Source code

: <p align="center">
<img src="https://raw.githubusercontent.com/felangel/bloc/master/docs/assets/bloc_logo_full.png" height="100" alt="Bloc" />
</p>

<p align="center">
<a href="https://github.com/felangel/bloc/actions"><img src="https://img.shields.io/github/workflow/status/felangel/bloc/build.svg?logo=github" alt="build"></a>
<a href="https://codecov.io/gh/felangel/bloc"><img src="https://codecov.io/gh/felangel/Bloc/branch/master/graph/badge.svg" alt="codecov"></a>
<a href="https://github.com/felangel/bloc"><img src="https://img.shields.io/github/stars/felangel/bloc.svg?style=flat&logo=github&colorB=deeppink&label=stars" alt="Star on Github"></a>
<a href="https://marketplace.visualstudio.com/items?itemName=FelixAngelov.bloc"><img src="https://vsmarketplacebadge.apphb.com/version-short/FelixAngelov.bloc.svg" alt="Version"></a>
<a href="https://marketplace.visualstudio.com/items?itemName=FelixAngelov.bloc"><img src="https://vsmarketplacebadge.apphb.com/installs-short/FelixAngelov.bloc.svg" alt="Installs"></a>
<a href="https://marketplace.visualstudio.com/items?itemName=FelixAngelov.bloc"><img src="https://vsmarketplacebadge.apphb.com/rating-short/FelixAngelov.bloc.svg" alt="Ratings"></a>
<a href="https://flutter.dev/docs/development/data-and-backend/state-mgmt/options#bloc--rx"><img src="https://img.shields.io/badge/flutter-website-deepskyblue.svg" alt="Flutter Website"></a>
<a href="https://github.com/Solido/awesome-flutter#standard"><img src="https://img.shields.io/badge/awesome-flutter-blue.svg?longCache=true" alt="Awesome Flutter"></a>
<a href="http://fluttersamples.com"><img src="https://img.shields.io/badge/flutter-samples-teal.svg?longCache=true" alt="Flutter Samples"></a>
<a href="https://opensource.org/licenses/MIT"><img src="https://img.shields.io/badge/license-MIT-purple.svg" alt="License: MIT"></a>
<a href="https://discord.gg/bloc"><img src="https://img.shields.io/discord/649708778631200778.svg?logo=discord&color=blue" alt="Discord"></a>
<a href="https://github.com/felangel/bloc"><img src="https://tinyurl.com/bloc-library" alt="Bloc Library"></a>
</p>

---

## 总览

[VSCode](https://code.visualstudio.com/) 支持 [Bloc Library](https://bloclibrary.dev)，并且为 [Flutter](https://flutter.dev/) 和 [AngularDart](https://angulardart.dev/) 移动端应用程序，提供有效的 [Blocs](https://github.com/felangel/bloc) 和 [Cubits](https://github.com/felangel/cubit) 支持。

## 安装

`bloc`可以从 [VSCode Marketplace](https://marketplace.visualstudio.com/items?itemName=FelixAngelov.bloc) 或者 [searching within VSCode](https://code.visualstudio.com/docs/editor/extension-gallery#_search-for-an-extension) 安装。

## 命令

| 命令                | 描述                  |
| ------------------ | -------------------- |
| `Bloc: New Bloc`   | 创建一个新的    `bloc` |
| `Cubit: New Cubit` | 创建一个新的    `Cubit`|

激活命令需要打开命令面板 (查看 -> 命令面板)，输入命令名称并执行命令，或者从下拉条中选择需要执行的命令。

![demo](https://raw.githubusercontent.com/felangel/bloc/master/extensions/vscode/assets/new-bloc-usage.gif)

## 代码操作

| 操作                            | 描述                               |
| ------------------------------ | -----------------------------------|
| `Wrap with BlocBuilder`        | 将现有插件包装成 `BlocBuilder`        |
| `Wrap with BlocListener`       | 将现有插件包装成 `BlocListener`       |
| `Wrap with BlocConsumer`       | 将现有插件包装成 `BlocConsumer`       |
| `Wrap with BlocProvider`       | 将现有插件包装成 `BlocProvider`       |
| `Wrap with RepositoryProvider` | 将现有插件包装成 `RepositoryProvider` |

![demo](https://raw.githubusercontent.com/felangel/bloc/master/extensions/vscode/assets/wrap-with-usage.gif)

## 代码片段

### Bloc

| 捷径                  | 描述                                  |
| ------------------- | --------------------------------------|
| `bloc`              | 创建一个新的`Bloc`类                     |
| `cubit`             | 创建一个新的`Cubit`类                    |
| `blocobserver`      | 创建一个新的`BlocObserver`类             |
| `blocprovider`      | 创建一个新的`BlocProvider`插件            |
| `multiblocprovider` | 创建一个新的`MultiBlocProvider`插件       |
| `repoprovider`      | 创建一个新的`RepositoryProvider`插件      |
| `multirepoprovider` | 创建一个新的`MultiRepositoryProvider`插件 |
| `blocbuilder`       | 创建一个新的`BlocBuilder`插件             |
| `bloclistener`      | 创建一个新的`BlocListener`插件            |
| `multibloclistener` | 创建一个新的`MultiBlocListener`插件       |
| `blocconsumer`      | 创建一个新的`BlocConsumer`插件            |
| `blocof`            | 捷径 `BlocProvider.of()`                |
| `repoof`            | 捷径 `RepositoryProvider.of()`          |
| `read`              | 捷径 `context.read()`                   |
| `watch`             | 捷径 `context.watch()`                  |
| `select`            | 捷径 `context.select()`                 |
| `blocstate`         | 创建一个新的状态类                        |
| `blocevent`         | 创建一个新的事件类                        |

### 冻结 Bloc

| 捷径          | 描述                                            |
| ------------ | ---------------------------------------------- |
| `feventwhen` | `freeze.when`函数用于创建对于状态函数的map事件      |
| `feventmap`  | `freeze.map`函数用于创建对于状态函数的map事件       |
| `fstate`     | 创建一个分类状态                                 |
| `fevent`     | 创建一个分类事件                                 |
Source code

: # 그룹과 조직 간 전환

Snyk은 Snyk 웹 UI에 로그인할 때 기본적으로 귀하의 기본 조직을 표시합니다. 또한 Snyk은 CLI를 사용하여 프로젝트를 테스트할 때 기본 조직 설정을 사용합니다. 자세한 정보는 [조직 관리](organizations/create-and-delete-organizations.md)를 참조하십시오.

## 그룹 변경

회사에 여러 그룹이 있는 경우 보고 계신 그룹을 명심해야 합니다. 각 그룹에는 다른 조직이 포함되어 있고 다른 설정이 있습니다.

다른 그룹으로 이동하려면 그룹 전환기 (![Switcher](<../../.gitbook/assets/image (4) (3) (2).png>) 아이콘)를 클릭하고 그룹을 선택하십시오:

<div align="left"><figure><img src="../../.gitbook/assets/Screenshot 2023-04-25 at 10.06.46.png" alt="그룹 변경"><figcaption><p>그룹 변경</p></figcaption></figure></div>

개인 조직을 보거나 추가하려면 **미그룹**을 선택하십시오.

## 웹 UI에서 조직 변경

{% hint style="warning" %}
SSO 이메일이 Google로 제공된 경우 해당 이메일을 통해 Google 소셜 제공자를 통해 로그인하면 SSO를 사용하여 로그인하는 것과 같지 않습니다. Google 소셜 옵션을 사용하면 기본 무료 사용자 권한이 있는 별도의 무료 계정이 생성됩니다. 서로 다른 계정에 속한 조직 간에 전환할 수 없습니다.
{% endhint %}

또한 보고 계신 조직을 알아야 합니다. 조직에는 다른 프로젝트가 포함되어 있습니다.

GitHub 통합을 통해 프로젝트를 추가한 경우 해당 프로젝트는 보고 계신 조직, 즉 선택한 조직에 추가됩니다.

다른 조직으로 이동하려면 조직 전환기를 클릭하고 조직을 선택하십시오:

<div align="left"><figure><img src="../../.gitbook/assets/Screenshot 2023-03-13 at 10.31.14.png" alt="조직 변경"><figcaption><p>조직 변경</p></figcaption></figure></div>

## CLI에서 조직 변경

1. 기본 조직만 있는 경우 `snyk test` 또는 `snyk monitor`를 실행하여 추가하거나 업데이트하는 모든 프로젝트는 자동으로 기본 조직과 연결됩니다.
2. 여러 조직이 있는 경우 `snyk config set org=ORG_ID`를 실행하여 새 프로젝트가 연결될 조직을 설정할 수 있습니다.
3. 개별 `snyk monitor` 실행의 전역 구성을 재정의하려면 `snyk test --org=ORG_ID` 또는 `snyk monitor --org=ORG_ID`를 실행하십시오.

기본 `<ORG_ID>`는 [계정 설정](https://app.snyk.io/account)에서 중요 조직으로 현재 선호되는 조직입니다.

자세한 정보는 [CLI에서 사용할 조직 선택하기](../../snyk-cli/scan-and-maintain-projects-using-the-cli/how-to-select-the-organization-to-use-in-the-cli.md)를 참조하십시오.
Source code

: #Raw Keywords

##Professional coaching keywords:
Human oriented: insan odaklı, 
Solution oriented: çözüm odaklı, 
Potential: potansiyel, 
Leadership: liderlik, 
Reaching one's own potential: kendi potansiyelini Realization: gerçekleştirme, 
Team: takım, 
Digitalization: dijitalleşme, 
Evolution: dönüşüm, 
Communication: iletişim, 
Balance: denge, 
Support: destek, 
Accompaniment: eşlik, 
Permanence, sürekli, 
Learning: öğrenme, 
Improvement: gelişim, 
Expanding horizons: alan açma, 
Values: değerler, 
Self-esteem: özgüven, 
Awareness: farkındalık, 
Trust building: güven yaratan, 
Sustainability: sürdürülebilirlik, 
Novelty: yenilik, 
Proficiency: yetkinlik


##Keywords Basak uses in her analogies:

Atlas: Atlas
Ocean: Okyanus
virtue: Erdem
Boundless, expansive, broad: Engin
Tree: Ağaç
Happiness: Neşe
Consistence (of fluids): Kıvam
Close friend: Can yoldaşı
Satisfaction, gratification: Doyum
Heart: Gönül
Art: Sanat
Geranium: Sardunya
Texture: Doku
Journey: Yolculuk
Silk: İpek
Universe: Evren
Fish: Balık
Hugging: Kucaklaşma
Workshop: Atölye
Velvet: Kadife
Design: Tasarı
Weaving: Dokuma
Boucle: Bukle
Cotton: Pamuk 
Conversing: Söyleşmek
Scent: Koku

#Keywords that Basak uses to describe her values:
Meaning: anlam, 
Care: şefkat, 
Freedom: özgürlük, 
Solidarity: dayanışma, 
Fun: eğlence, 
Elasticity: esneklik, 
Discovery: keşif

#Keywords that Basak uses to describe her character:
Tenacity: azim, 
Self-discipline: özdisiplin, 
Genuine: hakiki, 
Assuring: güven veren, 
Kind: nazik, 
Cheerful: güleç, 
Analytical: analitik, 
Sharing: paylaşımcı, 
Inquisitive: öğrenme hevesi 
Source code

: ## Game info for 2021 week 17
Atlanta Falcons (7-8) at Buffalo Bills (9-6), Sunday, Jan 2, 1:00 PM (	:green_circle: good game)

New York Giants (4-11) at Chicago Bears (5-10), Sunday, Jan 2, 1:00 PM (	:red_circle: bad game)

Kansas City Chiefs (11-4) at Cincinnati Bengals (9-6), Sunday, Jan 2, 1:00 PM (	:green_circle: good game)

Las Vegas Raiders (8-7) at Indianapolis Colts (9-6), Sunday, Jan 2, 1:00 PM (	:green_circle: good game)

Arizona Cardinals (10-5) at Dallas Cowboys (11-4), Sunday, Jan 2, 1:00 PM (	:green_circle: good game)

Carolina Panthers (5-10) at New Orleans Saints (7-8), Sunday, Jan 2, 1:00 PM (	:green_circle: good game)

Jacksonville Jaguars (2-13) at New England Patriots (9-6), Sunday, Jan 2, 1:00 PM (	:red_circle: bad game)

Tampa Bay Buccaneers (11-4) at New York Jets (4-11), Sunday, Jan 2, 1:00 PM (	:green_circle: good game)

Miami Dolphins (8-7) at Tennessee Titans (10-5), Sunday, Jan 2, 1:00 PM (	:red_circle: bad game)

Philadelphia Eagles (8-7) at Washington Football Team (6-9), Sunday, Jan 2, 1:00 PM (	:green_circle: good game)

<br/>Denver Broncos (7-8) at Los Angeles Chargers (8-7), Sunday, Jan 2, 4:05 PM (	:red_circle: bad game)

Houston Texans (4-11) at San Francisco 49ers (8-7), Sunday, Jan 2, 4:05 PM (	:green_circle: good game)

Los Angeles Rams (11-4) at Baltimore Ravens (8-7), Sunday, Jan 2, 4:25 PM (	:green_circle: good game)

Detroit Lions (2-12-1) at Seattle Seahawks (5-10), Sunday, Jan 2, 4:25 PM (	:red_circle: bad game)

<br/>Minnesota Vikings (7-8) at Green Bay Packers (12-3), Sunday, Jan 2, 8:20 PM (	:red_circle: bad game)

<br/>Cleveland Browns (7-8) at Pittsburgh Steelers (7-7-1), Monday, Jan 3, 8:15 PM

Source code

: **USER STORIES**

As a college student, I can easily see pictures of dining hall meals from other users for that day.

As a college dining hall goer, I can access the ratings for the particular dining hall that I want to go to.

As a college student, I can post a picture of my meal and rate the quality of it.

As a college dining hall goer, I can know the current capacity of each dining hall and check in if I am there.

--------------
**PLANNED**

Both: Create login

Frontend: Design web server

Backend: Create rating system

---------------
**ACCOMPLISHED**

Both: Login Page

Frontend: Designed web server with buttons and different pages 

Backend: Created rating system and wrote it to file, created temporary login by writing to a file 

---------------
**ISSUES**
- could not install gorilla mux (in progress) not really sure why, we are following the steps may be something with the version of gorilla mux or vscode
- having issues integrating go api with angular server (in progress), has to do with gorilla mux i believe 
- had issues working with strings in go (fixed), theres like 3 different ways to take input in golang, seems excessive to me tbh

****

• _What you have to do_:
Report each line of the listing above that uses the word "Team".

• _Completed task_:
Team: takım, 
Philadelphia Eagles (8-7) at Washington Football Team (6-9), Sunday, Jan 2, 1:00 PM (	:green_circle: good game)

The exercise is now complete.